- **DATA TO EXAMINE**
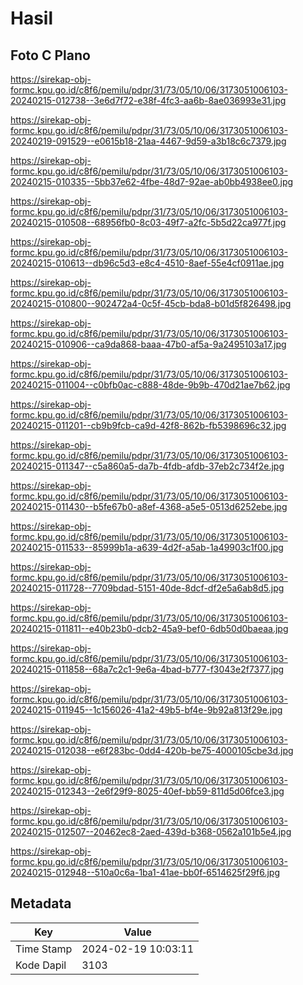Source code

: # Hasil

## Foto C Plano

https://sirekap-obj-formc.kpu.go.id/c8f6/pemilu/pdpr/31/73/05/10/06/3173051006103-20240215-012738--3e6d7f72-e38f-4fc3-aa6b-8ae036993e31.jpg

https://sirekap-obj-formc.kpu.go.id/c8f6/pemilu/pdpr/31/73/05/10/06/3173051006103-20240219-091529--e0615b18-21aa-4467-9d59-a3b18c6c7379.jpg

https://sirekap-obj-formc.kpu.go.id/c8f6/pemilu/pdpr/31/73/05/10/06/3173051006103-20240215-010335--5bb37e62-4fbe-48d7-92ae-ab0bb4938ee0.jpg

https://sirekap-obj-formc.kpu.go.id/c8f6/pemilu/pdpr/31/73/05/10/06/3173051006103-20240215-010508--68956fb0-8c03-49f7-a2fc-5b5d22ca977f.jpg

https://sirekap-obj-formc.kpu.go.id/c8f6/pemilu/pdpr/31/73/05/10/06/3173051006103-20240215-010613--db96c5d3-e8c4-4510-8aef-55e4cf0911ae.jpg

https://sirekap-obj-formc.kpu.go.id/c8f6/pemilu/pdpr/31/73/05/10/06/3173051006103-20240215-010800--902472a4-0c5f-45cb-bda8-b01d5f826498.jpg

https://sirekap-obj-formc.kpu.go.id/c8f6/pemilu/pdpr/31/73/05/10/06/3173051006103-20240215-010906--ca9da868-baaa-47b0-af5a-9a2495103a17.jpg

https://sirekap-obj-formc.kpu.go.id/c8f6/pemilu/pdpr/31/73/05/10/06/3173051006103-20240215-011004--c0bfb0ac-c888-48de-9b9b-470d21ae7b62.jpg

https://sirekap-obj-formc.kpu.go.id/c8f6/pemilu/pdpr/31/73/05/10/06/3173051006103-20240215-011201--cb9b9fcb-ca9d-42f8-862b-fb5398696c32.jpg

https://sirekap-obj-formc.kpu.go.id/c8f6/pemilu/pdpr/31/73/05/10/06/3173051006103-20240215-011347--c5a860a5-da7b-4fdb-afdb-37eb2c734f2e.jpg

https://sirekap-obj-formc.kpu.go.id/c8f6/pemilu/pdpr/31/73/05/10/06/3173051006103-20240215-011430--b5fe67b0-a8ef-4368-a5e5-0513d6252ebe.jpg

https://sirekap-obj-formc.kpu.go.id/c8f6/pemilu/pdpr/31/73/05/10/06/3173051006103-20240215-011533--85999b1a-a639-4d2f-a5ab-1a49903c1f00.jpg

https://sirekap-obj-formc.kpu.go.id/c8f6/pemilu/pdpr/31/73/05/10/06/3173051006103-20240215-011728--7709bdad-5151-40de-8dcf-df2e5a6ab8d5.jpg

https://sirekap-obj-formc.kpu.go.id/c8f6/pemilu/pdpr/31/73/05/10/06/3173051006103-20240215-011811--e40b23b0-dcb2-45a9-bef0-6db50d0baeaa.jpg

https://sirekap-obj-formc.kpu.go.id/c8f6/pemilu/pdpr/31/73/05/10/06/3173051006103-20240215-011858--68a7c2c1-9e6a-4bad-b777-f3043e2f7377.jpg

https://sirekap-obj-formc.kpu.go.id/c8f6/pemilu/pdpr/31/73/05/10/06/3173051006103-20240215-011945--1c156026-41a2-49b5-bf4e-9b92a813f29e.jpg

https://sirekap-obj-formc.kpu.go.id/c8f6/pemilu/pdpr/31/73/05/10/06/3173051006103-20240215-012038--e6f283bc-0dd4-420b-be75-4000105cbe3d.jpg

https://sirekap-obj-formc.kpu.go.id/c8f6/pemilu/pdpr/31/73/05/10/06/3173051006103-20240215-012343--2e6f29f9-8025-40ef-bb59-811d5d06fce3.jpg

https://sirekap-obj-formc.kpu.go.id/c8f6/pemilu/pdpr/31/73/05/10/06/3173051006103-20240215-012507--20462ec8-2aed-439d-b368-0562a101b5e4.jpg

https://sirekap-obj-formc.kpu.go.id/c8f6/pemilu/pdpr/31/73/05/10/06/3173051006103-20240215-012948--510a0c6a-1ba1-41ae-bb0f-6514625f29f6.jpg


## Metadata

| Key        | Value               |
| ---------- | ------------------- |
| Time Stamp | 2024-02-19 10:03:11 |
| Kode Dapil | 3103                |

- **TASK OBJECTIVE**
Print every entry word for word; omit the pictures.

- **RESPONSE TO THIS EXERCISE**
Source code

: # Hasil

## Foto C Plano

https://sirekap-obj-formc.kpu.go.id/c8f6/pemilu/pdpr/31/73/05/10/06/3173051006103-20240215-012738--3e6d7f72-e38f-4fc3-aa6b-8ae036993e31.jpg

https://sirekap-obj-formc.kpu.go.id/c8f6/pemilu/pdpr/31/73/05/10/06/3173051006103-20240219-091529--e0615b18-21aa-4467-9d59-a3b18c6c7379.jpg

https://sirekap-obj-formc.kpu.go.id/c8f6/pemilu/pdpr/31/73/05/10/06/3173051006103-20240215-010335--5bb37e62-4fbe-48d7-92ae-ab0bb4938ee0.jpg

https://sirekap-obj-formc.kpu.go.id/c8f6/pemilu/pdpr/31/73/05/10/06/3173051006103-20240215-010508--68956fb0-8c03-49f7-a2fc-5b5d22ca977f.jpg

https://sirekap-obj-formc.kpu.go.id/c8f6/pemilu/pdpr/31/73/05/10/06/3173051006103-20240215-010613--db96c5d3-e8c4-4510-8aef-55e4cf0911ae.jpg

https://sirekap-obj-formc.kpu.go.id/c8f6/pemilu/pdpr/31/73/05/10/06/3173051006103-20240215-010800--902472a4-0c5f-45cb-bda8-b01d5f826498.jpg

https://sirekap-obj-formc.kpu.go.id/c8f6/pemilu/pdpr/31/73/05/10/06/3173051006103-20240215-010906--ca9da868-baaa-47b0-af5a-9a2495103a17.jpg

https://sirekap-obj-formc.kpu.go.id/c8f6/pemilu/pdpr/31/73/05/10/06/3173051006103-20240215-011004--c0bfb0ac-c888-48de-9b9b-470d21ae7b62.jpg

https://sirekap-obj-formc.kpu.go.id/c8f6/pemilu/pdpr/31/73/05/10/06/3173051006103-20240215-011201--cb9b9fcb-ca9d-42f8-862b-fb5398696c32.jpg

https://sirekap-obj-formc.kpu.go.id/c8f6/pemilu/pdpr/31/73/05/10/06/3173051006103-20240215-011347--c5a860a5-da7b-4fdb-afdb-37eb2c734f2e.jpg

https://sirekap-obj-formc.kpu.go.id/c8f6/pemilu/pdpr/31/73/05/10/06/3173051006103-20240215-011430--b5fe67b0-a8ef-4368-a5e5-0513d6252ebe.jpg

https://sirekap-obj-formc.kpu.go.id/c8f6/pemilu/pdpr/31/73/05/10/06/3173051006103-20240215-011533--85999b1a-a639-4d2f-a5ab-1a49903c1f00.jpg

https://sirekap-obj-formc.kpu.go.id/c8f6/pemilu/pdpr/31/73/05/10/06/3173051006103-20240215-011728--7709bdad-5151-40de-8dcf-df2e5a6ab8d5.jpg

https://sirekap-obj-formc.kpu.go.id/c8f6/pemilu/pdpr/31/73/05/10/06/3173051006103-20240215-011811--e40b23b0-dcb2-45a9-bef0-6db50d0baeaa.jpg

https://sirekap-obj-formc.kpu.go.id/c8f6/pemilu/pdpr/31/73/05/10/06/3173051006103-20240215-011858--68a7c2c1-9e6a-4bad-b777-f3043e2f7377.jpg

https://sirekap-obj-formc.kpu.go.id/c8f6/pemilu/pdpr/31/73/05/10/06/3173051006103-20240215-011945--1c156026-41a2-49b5-bf4e-9b92a813f29e.jpg

https://sirekap-obj-formc.kpu.go.id/c8f6/pemilu/pdpr/31/73/05/10/06/3173051006103-20240215-012038--e6f283bc-0dd4-420b-be75-4000105cbe3d.jpg

https://sirekap-obj-formc.kpu.go.id/c8f6/pemilu/pdpr/31/73/05/10/06/3173051006103-20240215-012343--2e6f29f9-8025-40ef-bb59-811d5d06fce3.jpg

https://sirekap-obj-formc.kpu.go.id/c8f6/pemilu/pdpr/31/73/05/10/06/3173051006103-20240215-012507--20462ec8-2aed-439d-b368-0562a101b5e4.jpg

https://sirekap-obj-formc.kpu.go.id/c8f6/pemilu/pdpr/31/73/05/10/06/3173051006103-20240215-012948--510a0c6a-1ba1-41ae-bb0f-6514625f29f6.jpg


## Metadata

| Key        | Value               |
| ---------- | ------------------- |
| Time Stamp | 2024-02-19 10:03:11 |
| Kode Dapil | 3103                |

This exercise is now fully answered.